Oct 21, 2020 News
By Kemol King
Kaieteur News – In the United States, candidates face serious penalties including fines and jail time if they don’t produce campaign finance reports in a timely manner, or otherwise breach campaign finance laws.
For instance, in March 2015, a US District Judge sentenced the Connecticut Republican Lisa Wilson-Foley to five months imprisonment, one year of probation, and a fine of US$20,000 plus the cost of her incarceration and monitoring, for breaking federal campaign finance laws during her bid for election to the US House of Representatives.
First Assistant U.S. Attorney Michael J. Gustafson said that “While seeking election to the U.S. House of Representatives, Lisa Wilson-Foley conspired to hide from the electorate payments made to a shadow operative hired to assist her campaign both quietly and on the radio.”
The penalty faced by Foley is one of several, indicative that, unlike Guyana, the US places much stock in scrutinizing the money received and spent by candidates, to ensure the public is kept up to speed on how money impacts political campaigns.Providing such scrutiny tends to take a lot of work, and is managed by the Federal Election Commission (FEC). The agency independently regulates campaign finances and enforces the nation’s campaign finance laws. The need for such an agency is made evident from the sheer complexity of the US electoral system and the magnitude of money passing through candidates’ campaigns.The FEC produces publicly accessible reports which are monitored by the press and watchdogs, creating a voracious web of scrutineers for politicians’ finances.
In the US, elections happen frequently, for Mayors, Senators, Congressmen, and other officials. Their campaigns rely heavily on money to make an impact with voters.
The three US presidential candidates who have raised the most money for their 2020 bids jointly account for more than US$2 billion, as of October 20. At the top of the list is billionaire businessman, Michael Bloomberg with more than US$1.1 billion spent on a primary campaign which lasted just over three months. Democratic nominee, Joe Biden trails him at a distance with US$540 million, while the incumbent Republican nominee, President Donald Trump has raised US$476 million so far.
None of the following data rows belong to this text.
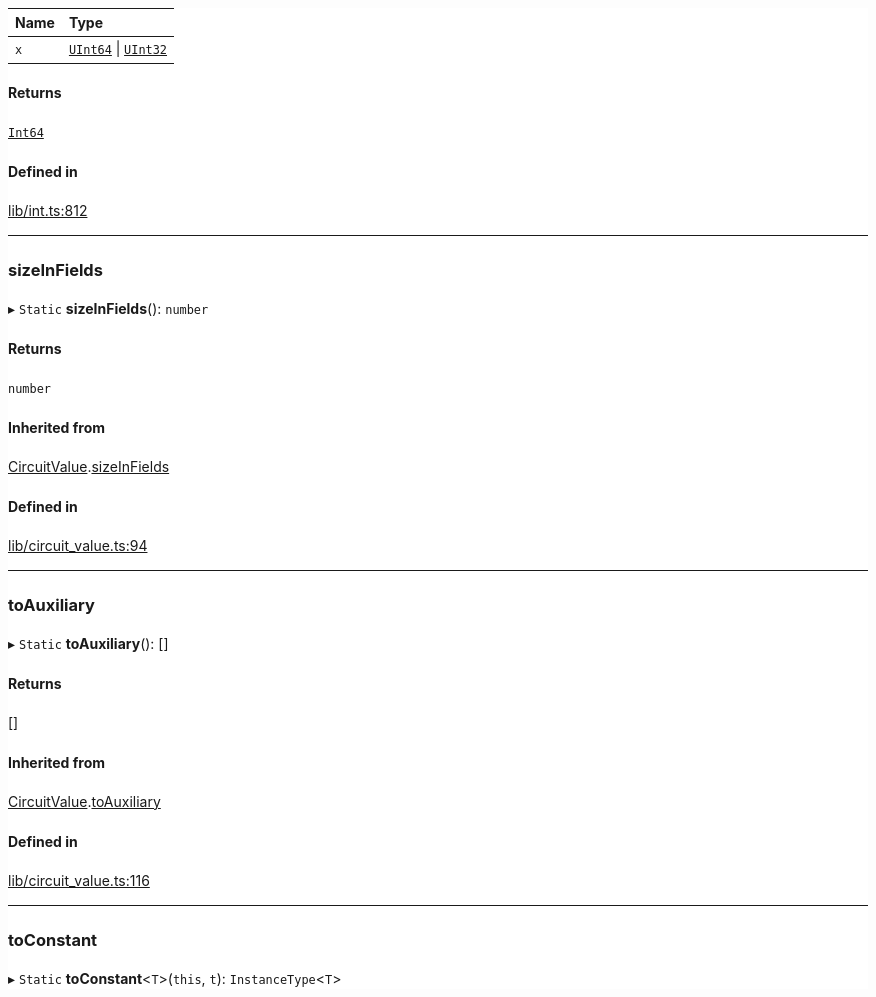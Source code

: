 | Name | Type |
| :------ | :------ |
| `x` | [`UInt64`](UInt64.md) \| [`UInt32`](UInt32.md) |

#### Returns

[`Int64`](Int64.md)

#### Defined in

[lib/int.ts:812](https://github.com/o1-labs/snarkyjs/blob/c00c3f5/src/lib/int.ts#L812)

___

### sizeInFields

▸ `Static` **sizeInFields**(): `number`

#### Returns

`number`

#### Inherited from

[CircuitValue](CircuitValue.md).[sizeInFields](CircuitValue.md#sizeinfields)

#### Defined in

[lib/circuit_value.ts:94](https://github.com/o1-labs/snarkyjs/blob/c00c3f5/src/lib/circuit_value.ts#L94)

___

### toAuxiliary

▸ `Static` **toAuxiliary**(): []

#### Returns

[]

#### Inherited from

[CircuitValue](CircuitValue.md).[toAuxiliary](CircuitValue.md#toauxiliary)

#### Defined in

[lib/circuit_value.ts:116](https://github.com/o1-labs/snarkyjs/blob/c00c3f5/src/lib/circuit_value.ts#L116)

___

### toConstant

▸ `Static` **toConstant**<`T`\>(`this`, `t`): `InstanceType`<`T`\>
These figures represent the magnitude of money passing through the very highest echelon of the US electoral system.
Executive Director of the non-partisan, non-profit Centre for Responsive Politics, Sheila Krumholz told reporters during a briefing on September 30 of the importance of transparency in the movement of money during elections.
“So without transparency,” Krumholz said, “where we can’t consider the source of the money fueling political campaigns or the motivations driving it, we are all operating with one hand tied behind our backs.”
With the advent of Guyana’s oil industry, the impact of money on the South American nation’s elections is no longer one of generally local proportions. International interest in Guyana has peaked. In the months leading up to the elections, political commentators had wondered whether oil companies, and their lobbyists and interest groups would seek to influence the outcome of Guyana’s elections.
Throughout the five-month electoral stalemate, several powerful international organizations, nations and watchdogs commented frequently on Guyana’s electoral situation. Some politicians asserted that this was due to the influence of lobbyist firms hired by the major political parties.
Yet, there is virtually no conversation on campaign finance. During the 2020 election cycle, Guyanese politicians only vaguely endorsed calls for campaign finance reform when journalists posed questions. However, the topic did not feature in their manifestos, and nothing has been said of it during political discourse on electoral reform.